*** Opening of Records for the exercise ***

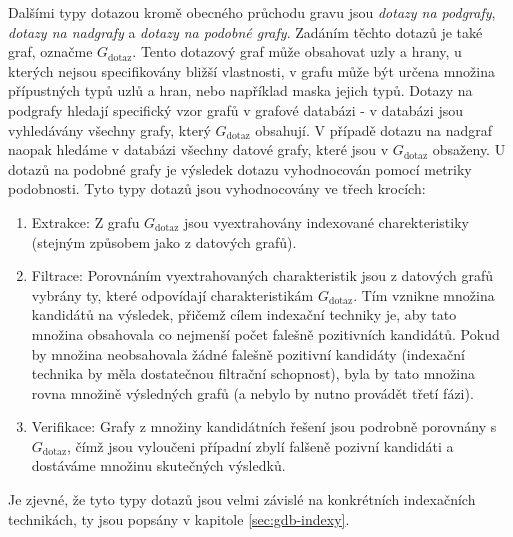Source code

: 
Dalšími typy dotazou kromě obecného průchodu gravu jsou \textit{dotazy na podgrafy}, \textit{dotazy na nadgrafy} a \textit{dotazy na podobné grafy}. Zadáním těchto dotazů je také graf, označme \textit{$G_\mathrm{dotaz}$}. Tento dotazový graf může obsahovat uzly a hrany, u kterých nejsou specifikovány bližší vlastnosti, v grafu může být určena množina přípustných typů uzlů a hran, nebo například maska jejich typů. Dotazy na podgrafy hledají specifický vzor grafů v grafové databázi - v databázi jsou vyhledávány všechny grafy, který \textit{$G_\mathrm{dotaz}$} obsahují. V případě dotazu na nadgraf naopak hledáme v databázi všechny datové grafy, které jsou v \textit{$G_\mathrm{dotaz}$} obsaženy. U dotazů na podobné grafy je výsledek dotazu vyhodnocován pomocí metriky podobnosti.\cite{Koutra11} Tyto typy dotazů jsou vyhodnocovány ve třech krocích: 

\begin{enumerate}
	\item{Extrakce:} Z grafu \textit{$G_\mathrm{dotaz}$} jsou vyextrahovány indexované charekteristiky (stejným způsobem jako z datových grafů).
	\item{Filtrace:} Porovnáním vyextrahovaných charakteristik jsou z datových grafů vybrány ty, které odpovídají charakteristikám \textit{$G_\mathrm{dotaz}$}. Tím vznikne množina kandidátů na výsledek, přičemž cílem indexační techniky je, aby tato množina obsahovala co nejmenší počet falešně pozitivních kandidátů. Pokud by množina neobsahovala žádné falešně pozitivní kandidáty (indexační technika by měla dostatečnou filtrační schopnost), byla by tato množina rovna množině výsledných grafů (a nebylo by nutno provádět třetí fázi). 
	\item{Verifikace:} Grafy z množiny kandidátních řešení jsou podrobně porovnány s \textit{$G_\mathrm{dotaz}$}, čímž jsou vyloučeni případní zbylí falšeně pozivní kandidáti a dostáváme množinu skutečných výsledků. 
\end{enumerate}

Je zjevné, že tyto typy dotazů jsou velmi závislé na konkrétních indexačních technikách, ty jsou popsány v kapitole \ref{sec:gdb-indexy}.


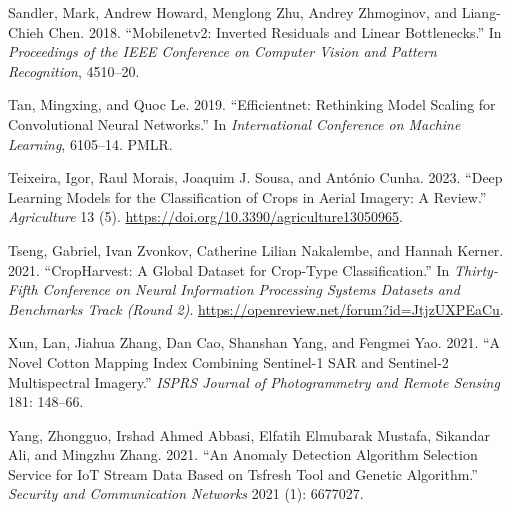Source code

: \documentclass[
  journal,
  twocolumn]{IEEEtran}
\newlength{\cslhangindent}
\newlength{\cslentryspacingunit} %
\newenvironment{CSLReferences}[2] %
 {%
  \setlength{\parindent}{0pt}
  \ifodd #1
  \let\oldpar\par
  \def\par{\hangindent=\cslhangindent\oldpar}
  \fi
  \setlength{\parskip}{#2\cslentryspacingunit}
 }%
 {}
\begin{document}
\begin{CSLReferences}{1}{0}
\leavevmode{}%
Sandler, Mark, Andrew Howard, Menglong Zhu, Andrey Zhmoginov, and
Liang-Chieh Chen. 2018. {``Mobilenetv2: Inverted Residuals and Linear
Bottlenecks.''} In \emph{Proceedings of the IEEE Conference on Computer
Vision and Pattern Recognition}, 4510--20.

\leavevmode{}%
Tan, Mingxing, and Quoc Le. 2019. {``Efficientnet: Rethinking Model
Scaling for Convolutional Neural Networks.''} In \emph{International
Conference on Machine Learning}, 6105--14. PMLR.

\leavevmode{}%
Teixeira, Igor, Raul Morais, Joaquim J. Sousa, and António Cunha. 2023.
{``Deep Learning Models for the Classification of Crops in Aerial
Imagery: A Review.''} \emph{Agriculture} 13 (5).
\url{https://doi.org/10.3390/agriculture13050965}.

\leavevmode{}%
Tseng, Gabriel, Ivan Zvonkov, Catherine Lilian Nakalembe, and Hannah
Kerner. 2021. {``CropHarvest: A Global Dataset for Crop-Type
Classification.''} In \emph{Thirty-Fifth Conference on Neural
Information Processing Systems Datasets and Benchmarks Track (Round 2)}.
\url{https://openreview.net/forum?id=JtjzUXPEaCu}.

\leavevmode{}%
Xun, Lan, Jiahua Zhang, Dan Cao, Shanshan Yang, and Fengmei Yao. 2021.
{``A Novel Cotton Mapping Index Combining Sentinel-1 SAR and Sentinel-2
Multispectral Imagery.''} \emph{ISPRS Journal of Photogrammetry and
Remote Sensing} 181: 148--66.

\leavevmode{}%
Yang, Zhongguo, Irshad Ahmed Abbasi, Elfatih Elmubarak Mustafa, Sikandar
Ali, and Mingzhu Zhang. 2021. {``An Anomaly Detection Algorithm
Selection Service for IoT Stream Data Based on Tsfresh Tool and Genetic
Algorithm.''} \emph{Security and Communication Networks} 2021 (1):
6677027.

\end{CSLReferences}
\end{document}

*** Close of Records for the exercise ***

§ **Your task**: Pull from the data each line where the string "cslentryspacingunit" turns up.

§ **Written solution**:
\newlength{\cslentryspacingunit} %
  \setlength{\parskip}{#2\cslentryspacingunit}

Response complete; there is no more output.